I dun turned to walk down da path I had come round to, but he wuz in my way.  He got reel close like to me and sed he dun seen me lookin’ at him.  I told him I hadn’t been lookin’ at nobuddy.  He dun slapped me sumpin’ hard in my face for sassin him.  Dats wut he sed Macy, I dun sassed him.  He took dat twig and dun poked my chest.  He kept on pokin and tole me to take my shirt off.  I dun sed no.  I new wut he wuz gonna do.  But Macy wuznt no boy gonna be on top me like Mz Suzanas son gain.  Not never.  He dun push me and wit all my power, I dun push dat boy rite on back to the ground.  Den I dun run round dat house and he dun cot up wit me and grabbed and ripped my shirt clear off.  I didn’t have no things on under it, so chest wuz showin’.  Moma told me only my husband wuz suppoze to see me like dat.  But I didn’t care.  I kept runnin’.  

I felt him grab my sholeder and push me.  I don’t know wut hapend, cuz I woke up in Mz Bellz house in da back room on a cot.  My hed dun hurt sumpin’ awful and I wuz lookin’ at Mz Bellz mean moma.  I think she wuz happy wuzn’t dead cause she started prayin sumpin.  Mz Bell came runin on nex to her moma an den I saw Moma.  She was cryin’ wen she dun grabbed and hugged me sumpin tite.  It wuz a bit odd cuz Mz Bellz mean moma wuz bein reel nise to me and rubbin my hed. 

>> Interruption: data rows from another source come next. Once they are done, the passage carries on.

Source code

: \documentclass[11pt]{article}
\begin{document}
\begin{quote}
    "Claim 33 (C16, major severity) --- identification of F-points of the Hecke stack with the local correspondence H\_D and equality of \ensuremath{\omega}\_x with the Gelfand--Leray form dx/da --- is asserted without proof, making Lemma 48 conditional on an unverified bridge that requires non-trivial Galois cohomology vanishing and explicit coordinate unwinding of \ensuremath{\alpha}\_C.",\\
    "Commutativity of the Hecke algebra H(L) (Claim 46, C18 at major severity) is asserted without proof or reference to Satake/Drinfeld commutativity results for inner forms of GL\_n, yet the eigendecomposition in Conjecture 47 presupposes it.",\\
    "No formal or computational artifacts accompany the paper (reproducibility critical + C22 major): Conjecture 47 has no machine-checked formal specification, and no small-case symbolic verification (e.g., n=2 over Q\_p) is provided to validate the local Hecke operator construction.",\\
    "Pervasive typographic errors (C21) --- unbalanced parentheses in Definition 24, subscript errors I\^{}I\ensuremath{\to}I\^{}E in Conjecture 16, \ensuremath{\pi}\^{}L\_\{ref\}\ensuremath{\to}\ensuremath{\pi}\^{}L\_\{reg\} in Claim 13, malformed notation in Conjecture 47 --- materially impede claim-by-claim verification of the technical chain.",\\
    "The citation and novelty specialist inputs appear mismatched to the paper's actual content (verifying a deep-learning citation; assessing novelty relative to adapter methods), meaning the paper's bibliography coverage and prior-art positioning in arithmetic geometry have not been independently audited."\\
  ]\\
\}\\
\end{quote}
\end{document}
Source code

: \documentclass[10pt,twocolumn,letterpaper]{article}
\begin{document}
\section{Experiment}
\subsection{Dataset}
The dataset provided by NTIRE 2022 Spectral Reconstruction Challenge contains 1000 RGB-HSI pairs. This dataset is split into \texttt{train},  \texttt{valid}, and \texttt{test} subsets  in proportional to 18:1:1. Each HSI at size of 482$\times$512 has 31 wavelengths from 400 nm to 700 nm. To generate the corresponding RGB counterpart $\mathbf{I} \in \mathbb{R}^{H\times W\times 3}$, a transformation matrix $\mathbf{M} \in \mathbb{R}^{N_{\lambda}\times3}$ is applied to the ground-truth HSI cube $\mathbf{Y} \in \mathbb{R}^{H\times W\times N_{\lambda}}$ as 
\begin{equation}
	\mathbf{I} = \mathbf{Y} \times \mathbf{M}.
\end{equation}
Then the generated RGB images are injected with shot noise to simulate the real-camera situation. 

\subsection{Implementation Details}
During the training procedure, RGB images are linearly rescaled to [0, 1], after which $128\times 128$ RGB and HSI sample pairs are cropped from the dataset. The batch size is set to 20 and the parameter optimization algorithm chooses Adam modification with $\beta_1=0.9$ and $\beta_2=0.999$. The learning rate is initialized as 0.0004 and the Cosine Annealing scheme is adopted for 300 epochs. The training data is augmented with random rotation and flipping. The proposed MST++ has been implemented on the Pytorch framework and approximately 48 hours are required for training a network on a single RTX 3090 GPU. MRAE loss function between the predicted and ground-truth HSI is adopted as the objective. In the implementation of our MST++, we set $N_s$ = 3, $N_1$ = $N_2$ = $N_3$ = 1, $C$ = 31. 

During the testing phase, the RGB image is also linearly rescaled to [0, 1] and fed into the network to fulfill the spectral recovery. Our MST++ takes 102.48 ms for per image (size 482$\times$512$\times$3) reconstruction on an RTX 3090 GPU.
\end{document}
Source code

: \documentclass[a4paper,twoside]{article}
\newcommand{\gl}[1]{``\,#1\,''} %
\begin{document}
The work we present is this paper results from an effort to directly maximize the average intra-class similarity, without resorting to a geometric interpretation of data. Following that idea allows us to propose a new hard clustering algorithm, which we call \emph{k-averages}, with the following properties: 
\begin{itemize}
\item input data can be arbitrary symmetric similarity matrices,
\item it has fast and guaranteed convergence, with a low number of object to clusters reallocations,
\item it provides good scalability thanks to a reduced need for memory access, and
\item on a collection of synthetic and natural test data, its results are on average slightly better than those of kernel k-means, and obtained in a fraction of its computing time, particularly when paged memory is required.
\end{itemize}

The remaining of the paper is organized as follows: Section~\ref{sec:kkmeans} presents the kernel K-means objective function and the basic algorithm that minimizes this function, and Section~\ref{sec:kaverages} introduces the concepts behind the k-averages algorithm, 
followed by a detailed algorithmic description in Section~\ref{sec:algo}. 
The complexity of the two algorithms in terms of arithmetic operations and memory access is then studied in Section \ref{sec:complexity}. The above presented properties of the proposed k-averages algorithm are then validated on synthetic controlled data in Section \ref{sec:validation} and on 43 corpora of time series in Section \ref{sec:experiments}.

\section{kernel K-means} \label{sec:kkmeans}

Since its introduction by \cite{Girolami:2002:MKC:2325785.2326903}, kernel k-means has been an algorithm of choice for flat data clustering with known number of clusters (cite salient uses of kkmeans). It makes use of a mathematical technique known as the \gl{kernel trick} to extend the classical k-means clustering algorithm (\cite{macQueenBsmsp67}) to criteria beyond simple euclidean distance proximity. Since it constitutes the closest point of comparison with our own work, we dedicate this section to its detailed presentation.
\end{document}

Afder dat der day, I wuznt loud to go round der no more.  Mz Bell dun taked cared ov uz reel nise, but hur moma wuz reel meen like.  She dun hated uz.  I never did see dat son ov herz again.  Sed he went to liv wit sum hiz momas people dat lived sumwhere in a difrent state.  To munts later, my Moma told me why.  She dun told me everything dat dun happend dat day wit Mz Bellz son.  Don’t member much bout da storee, but I new my bodee parts done got me to have a babee inside me.  Yes Macy.  Dat is why Mz Bellz son had to go far away.  He dun gave me a babee dat der day wen I dun hit me hed.